# Duncan Solar pickups replace? or not to replace?



## rebornself27 (Jan 27, 2017)

Hello I've been considering replacing the Duncan Solar pickups in my Washburn solar 16tblm .Has anyone replace these pickups in there solar how.do they stack up against real duncans or kiesel lithiums mojotones etc etc.is it even worth it to replace them?


----------



## AkiraSpectrum (Jan 27, 2017)

Supposedly this what Ola said in regards to the Solar pickups:

&#8220;Reason I went with the Alnico SH14 {on the high-end USA models} is because it just suits my playing a lot more. It&#8217;s more dynamic than the distortion but still has a gnarly midrange which is perfect for rhythm and leads. The Duncan Designed pickups that are on the lower end models are based off the DD {Duncan Distortion} and they sound awesome.&#8221;

If you don't care for the pickups that much then it would be worth it for you to replace them if you end up being happier with the tone that results from the swap.
What pickups do you like? what sounds are you going for?


----------



## rebornself27 (Jan 27, 2017)

let's see I'm after tight agressive clarity in chords great with drop tunnings but not harsh


----------



## AkiraSpectrum (Jan 27, 2017)

rebornself27 said:


> let's see I'm after tight agressive clarity in chords great with drop tunnings but not harsh



Dimarzio Titans would be my vote.
BKP also makes a lot of pickups that fit this description but I have no experience with them personally.


----------



## sonofabias (Jan 28, 2017)

I just recently got a Solar 170c which I really love but I'm changing them to BK ceramic War Pigs . I didn't really care for the solar bridge pup , ironically enough I do like the neck solar for solos , it sounds great and cuts . Although I've only played it in rehearsal once , I'm looking forward to live'performances with it soon .


----------



## prlgmnr (Jan 28, 2017)

I'm pretty pleased with the ones in my Solar 7 string (its the 17etc) so far, if I was to change them it would probably be for Lundgren M7s or Duncan Black Winters.

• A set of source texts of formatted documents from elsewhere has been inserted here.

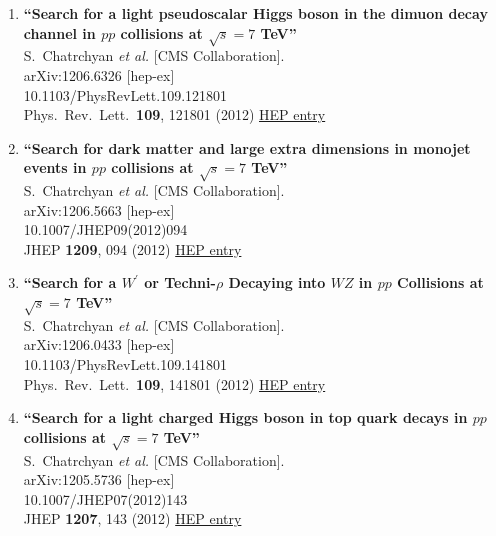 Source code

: \documentclass{article}
\begin{document}
\begin{enumerate}
\item%
{\bf ``Search for a light pseudoscalar Higgs boson in the dimuon decay channel in $pp$ collisions at $\sqrt{s}=7$ TeV''}
  \\{}S.~Chatrchyan {\it et al.} [CMS Collaboration].
  \\{}arXiv:1206.6326 [hep-ex]
    \\{}10.1103/PhysRevLett.109.121801
\\{}Phys.\ Rev.\ Lett.\  {\bf 109}, 121801 (2012) %
\href{http://inspirehep.net/record/1120142}{HEP entry}


\item%
{\bf ``Search for dark matter and large extra dimensions in monojet events in $pp$ collisions at $\sqrt{s}=7$ TeV''}
  \\{}S.~Chatrchyan {\it et al.} [CMS Collaboration].
  \\{}arXiv:1206.5663 [hep-ex]
    \\{}10.1007/JHEP09(2012)094
\\{}JHEP {\bf 1209}, 094 (2012) %
\href{http://inspirehep.net/record/1119567}{HEP entry}


\item%
{\bf ``Search for a $W^\prime$ or Techni-$\rho$ Decaying into $WZ$ in $pp$ Collisions at $\sqrt{s}=7$ TeV''}
  \\{}S.~Chatrchyan {\it et al.} [CMS Collaboration].
  \\{}arXiv:1206.0433 [hep-ex]
    \\{}10.1103/PhysRevLett.109.141801
\\{}Phys.\ Rev.\ Lett.\  {\bf 109}, 141801 (2012) %
\href{http://inspirehep.net/record/1117012}{HEP entry}


\item%
{\bf ``Search for a light charged Higgs boson in top quark decays in $pp$ collisions at $\sqrt{s}=7$ TeV''}
  \\{}S.~Chatrchyan {\it et al.} [CMS Collaboration].
  \\{}arXiv:1205.5736 [hep-ex]
    \\{}10.1007/JHEP07(2012)143
\\{}JHEP {\bf 1207}, 143 (2012) %
\href{http://inspirehep.net/record/1116149}{HEP entry}


\end{enumerate}
\end{document}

But changing pickups is something I'll only start doing when I've decided not to buy any more guitars.


----------



## rebornself27 (Jan 29, 2017)

My issue with the solar bridge is it does not cut well and is noisy at times . but I can't expect too much from a import duncan designed pickup.The titan sounds good .but the kiesel lithiums sound very interesting.Anyone on here use the kiesel lithiums?


----------



## feraledge (Jan 29, 2017)

rebornself27 said:


> My issue with the solar bridge is it does not cut well and is noisy at times . but I can't expect too much from a import duncan designed pickup.The titan sounds good .but the kiesel lithiums sound very interesting.Anyone on here use the kiesel lithiums?

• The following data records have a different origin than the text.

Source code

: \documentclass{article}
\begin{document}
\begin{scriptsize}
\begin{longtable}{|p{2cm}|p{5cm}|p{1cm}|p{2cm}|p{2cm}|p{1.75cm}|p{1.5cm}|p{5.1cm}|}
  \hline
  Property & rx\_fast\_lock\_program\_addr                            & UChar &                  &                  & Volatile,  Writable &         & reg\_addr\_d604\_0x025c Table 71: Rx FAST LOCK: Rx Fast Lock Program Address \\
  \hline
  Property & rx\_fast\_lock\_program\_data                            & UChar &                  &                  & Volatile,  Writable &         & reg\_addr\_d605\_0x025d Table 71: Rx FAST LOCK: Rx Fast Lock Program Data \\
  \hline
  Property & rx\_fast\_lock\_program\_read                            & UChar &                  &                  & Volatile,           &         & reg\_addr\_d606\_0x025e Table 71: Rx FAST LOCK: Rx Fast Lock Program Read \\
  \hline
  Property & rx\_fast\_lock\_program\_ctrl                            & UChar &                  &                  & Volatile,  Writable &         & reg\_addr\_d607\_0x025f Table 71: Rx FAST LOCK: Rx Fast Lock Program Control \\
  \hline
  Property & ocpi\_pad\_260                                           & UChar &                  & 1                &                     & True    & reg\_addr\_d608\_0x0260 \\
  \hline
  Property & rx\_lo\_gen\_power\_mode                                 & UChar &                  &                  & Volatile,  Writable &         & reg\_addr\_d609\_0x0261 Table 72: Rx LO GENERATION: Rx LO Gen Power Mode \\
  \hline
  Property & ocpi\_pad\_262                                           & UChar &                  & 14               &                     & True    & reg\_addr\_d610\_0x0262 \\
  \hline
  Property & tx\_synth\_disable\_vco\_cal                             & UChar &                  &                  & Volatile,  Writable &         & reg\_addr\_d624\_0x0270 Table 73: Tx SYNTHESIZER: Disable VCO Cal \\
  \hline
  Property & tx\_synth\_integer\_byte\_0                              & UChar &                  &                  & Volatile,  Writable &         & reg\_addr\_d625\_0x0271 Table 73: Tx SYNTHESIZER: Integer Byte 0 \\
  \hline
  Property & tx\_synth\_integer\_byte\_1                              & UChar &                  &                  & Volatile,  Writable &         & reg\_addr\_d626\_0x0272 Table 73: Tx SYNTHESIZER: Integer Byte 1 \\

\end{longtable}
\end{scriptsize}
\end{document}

I was actually pretty damn satisfied with the Lithiums in my old swamp ash body, maple neck through V6. I wasn't planning on swapping them out, but I'm not sure I would order them again. I think I'm just getting used to defaulting on Duncans though. 
Another vote for the Black Winters based on what it seems like you're looking for.


----------



## KnightBrolaire (Jan 30, 2017)

The lithiums are great but I don't know if I would recommend them over aftermarket pickups like lundgrens/bk or such. I've got a pair in one of my 8 strings (maple/walnut neckthru with limba wings/maple top) and the split sounds are really nice. The cleans are great imo and the distorted sound is pretty good too. I've got some clips if you're interested.


----------



## rebornself27 (Jan 30, 2017)

Thanks hmmm there's too many options out there I'm down to dimarzio titan duncan black winter mojotone levelhead and Fast back beard comber .I'm sure any one of these will be a big improvment over the solars


----------



## runbirdman (Jan 30, 2017)

If you're looking into Mojotone, check out the PW Hornets. I have a set and they are phenomenal for high gain applications and split really well. They have a distinct growl but if you roll off the volume they clean up nicely.


----------



## rebornself27 (Jan 30, 2017)

runbirdman said:


> If you're looking into Mojotone, check out the PW Hornets. I have a set and they are phenomenal for high gain applications and split really well. They have a distinct growl but if you roll off the volume they clean up nicely.




Nice i've Been looking at those as well and the black magic


----------



## rebornself27 (Feb 13, 2017)

So gents I went forth and bought the Duncan Black Winter


----------



## Álvaro_ (Feb 28, 2017)

rebornself27 said:


> So gents I went forth and bought the Duncan Black Winter



Hi! How is the Black Winter in comparison to the Duncan Solar? Is it a significant improvement or just different?


----------